From the data that follows, print exactly the lines starting at the one containing "uno de ellos." and ending at the one containing "El archivo docker-compose.yml especifica"; include both of them and nothing more.

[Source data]
· · · · · · ·
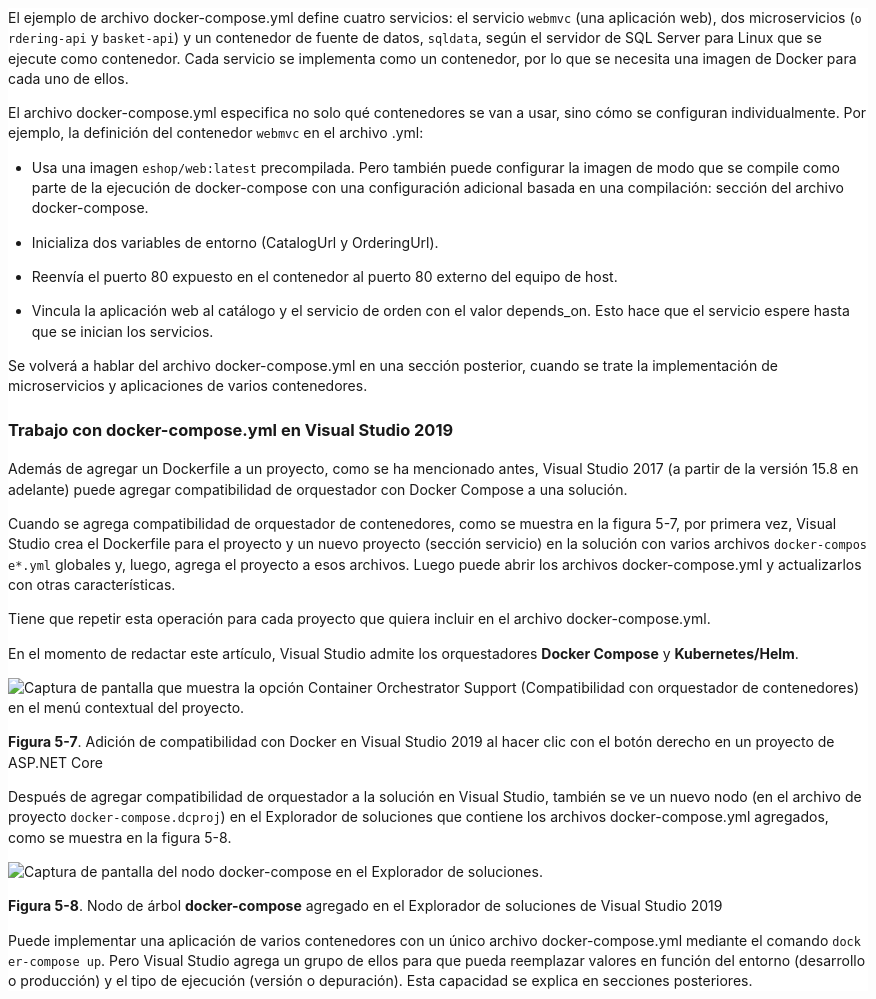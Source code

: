 El ejemplo de archivo docker-compose.yml define cuatro servicios: el servicio `webmvc` (una aplicación web), dos microservicios (`ordering-api` y `basket-api`) y un contenedor de fuente de datos, `sqldata`, según el servidor de SQL Server para Linux que se ejecute como contenedor. Cada servicio se implementa como un contenedor, por lo que se necesita una imagen de Docker para cada uno de ellos.

El archivo docker-compose.yml especifica no solo qué contenedores se van a usar, sino cómo se configuran individualmente. Por ejemplo, la definición del contenedor `webmvc` en el archivo .yml:

- Usa una imagen `eshop/web:latest` precompilada. Pero también puede configurar la imagen de modo que se compile como parte de la ejecución de docker-compose con una configuración adicional basada en una compilación: sección del archivo docker-compose.

- Inicializa dos variables de entorno (CatalogUrl y OrderingUrl).

- Reenvía el puerto 80 expuesto en el contenedor al puerto 80 externo del equipo de host.

- Vincula la aplicación web al catálogo y el servicio de orden con el valor depends_on. Esto hace que el servicio espere hasta que se inician los servicios.

Se volverá a hablar del archivo docker-compose.yml en una sección posterior, cuando se trate la implementación de microservicios y aplicaciones de varios contenedores.

### <a name="working-with-docker-composeyml-in-visual-studio-2019"></a>Trabajo con docker-compose.yml en Visual Studio 2019

Además de agregar un Dockerfile a un proyecto, como se ha mencionado antes, Visual Studio 2017 (a partir de la versión 15.8 en adelante) puede agregar compatibilidad de orquestador con Docker Compose a una solución.

Cuando se agrega compatibilidad de orquestador de contenedores, como se muestra en la figura 5-7, por primera vez, Visual Studio crea el Dockerfile para el proyecto y un nuevo proyecto (sección servicio) en la solución con varios archivos `docker-compose*.yml` globales y, luego, agrega el proyecto a esos archivos. Luego puede abrir los archivos docker-compose.yml y actualizarlos con otras características.

Tiene que repetir esta operación para cada proyecto que quiera incluir en el archivo docker-compose.yml.

En el momento de redactar este artículo, Visual Studio admite los orquestadores **Docker Compose** y **Kubernetes/Helm**.

![Captura de pantalla que muestra la opción Container Orchestrator Support (Compatibilidad con orquestador de contenedores) en el menú contextual del proyecto.](./media/docker-app-development-workflow/add-container-orchestrator-support-option.png)

**Figura 5-7**. Adición de compatibilidad con Docker en Visual Studio 2019 al hacer clic con el botón derecho en un proyecto de ASP.NET Core

Después de agregar compatibilidad de orquestador a la solución en Visual Studio, también se ve un nuevo nodo (en el archivo de proyecto `docker-compose.dcproj`) en el Explorador de soluciones que contiene los archivos docker-compose.yml agregados, como se muestra en la figura 5-8.

![Captura de pantalla del nodo docker-compose en el Explorador de soluciones.](./media/docker-app-development-workflow/docker-compose-tree-node.png)

**Figura 5-8**. Nodo de árbol **docker-compose** agregado en el Explorador de soluciones de Visual Studio 2019

Puede implementar una aplicación de varios contenedores con un único archivo docker-compose.yml mediante el comando `docker-compose up`. Pero Visual Studio agrega un grupo de ellos para que pueda reemplazar valores en función del entorno (desarrollo o producción) y el tipo de ejecución (versión o depuración). Esta capacidad se explica en secciones posteriores.
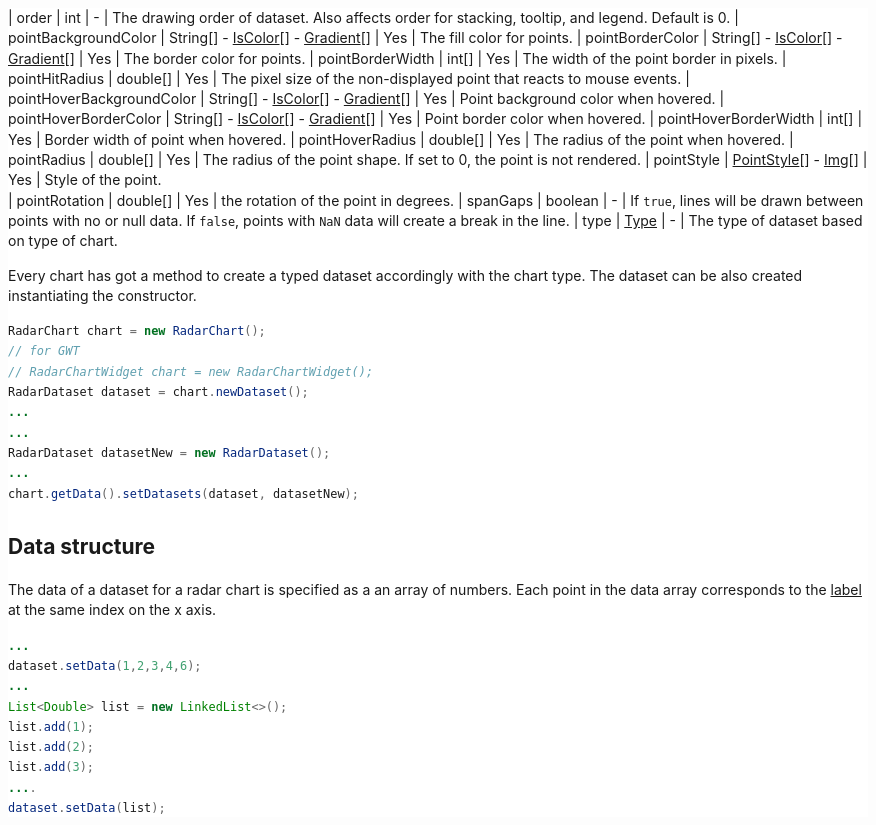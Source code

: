 | order | int | - | The drawing order of dataset. Also affects order for stacking, tooltip, and legend. Default is 0.
| pointBackgroundColor | String[] - [IsColor](https://pepstock-org.github.io/Charba/3.3/org/pepstock/charba/client/colors/IsColor.html)[] - [Gradient](https://pepstock-org.github.io/Charba/3.3/org/pepstock/charba/client/colors/Gradient.html)[] | Yes | The fill color for points.
| pointBorderColor | String[] - [IsColor](https://pepstock-org.github.io/Charba/3.3/org/pepstock/charba/client/colors/IsColor.html)[] - [Gradient](https://pepstock-org.github.io/Charba/3.3/org/pepstock/charba/client/colors/Gradient.html)[] | Yes | The border color for points.
| pointBorderWidth | int[] | Yes | The width of the point border in pixels.
| pointHitRadius | double[] | Yes | The pixel size of the non-displayed point that reacts to mouse events.
| pointHoverBackgroundColor | String[] - [IsColor](https://pepstock-org.github.io/Charba/3.3/org/pepstock/charba/client/colors/IsColor.html)[] - [Gradient](https://pepstock-org.github.io/Charba/3.3/org/pepstock/charba/client/colors/Gradient.html)[] | Yes | Point background color when hovered.
| pointHoverBorderColor | String[] - [IsColor](https://pepstock-org.github.io/Charba/3.3/org/pepstock/charba/client/colors/IsColor.html)[] - [Gradient](https://pepstock-org.github.io/Charba/3.3/org/pepstock/charba/client/colors/Gradient.html)[] | Yes | Point border color when hovered.
| pointHoverBorderWidth | int[] | Yes | Border width of point when hovered. 
| pointHoverRadius | double[] | Yes | The radius of the point when hovered.
| pointRadius | double[] | Yes | The radius of the point shape. If set to 0, the point is not rendered.
| pointStyle | [PointStyle](https://pepstock-org.github.io/Charba/3.3/org/pepstock/charba/client/enums/PointStyle.html)[] - [Img](https://pepstock-org.github.io/Charba/3.3/org/pepstock/charba/client/dom/elements/Img.html)[] | Yes | Style of the point.  
| pointRotation | double[] | Yes | the rotation of the point in degrees.
| spanGaps | boolean | - | If `true`, lines will be drawn between points with no or null data. If `false`, points with `NaN` data will create a break in the line.
| type | [Type](https://pepstock-org.github.io/Charba/3.3/org/pepstock/charba/client/Type.html) | - | The type of dataset based on type of chart.

Every chart has got a method to create a typed dataset accordingly with the chart type. The dataset can be also created instantiating the constructor.

```java
RadarChart chart = new RadarChart();
// for GWT
// RadarChartWidget chart = new RadarChartWidget();
RadarDataset dataset = chart.newDataset();
...
...
RadarDataset datasetNew = new RadarDataset();
...
chart.getData().setDatasets(dataset, datasetNew);
```

## Data structure

The data of a dataset for a radar chart is specified as a an array of numbers. Each point in the data array corresponds to the [label](https://pepstock-org.github.io/Charba/3.3/org/pepstock/charba/client/data/Data.html#setLabels-java.lang.String...-) at the same index on the x axis.

```java
...
dataset.setData(1,2,3,4,6);
...
List<Double> list = new LinkedList<>();
list.add(1);
list.add(2);
list.add(3);
....
dataset.setData(list);
```
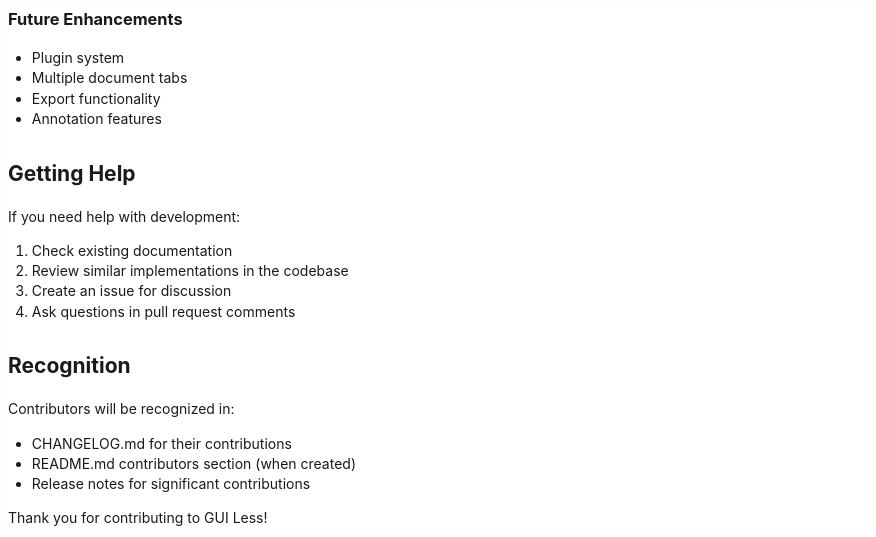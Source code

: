 ### Future Enhancements
- Plugin system
- Multiple document tabs
- Export functionality
- Annotation features

## Getting Help

If you need help with development:

1. Check existing documentation
2. Review similar implementations in the codebase
3. Create an issue for discussion
4. Ask questions in pull request comments

## Recognition

Contributors will be recognized in:
- CHANGELOG.md for their contributions
- README.md contributors section (when created)
- Release notes for significant contributions

Thank you for contributing to GUI Less!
· · · · · · ·
** EXERCISE OUTPUT **
: El ejemplo de archivo docker-compose.yml define cuatro servicios: el servicio `webmvc` (una aplicación web), dos microservicios (`ordering-api` y `basket-api`) y un contenedor de fuente de datos, `sqldata`, según el servidor de SQL Server para Linux que se ejecute como contenedor. Cada servicio se implementa como un contenedor, por lo que se necesita una imagen de Docker para cada uno de ellos.

El archivo docker-compose.yml especifica no solo qué contenedores se van a usar, sino cómo se configuran individualmente. Por ejemplo, la definición del contenedor `webmvc` en el archivo .yml:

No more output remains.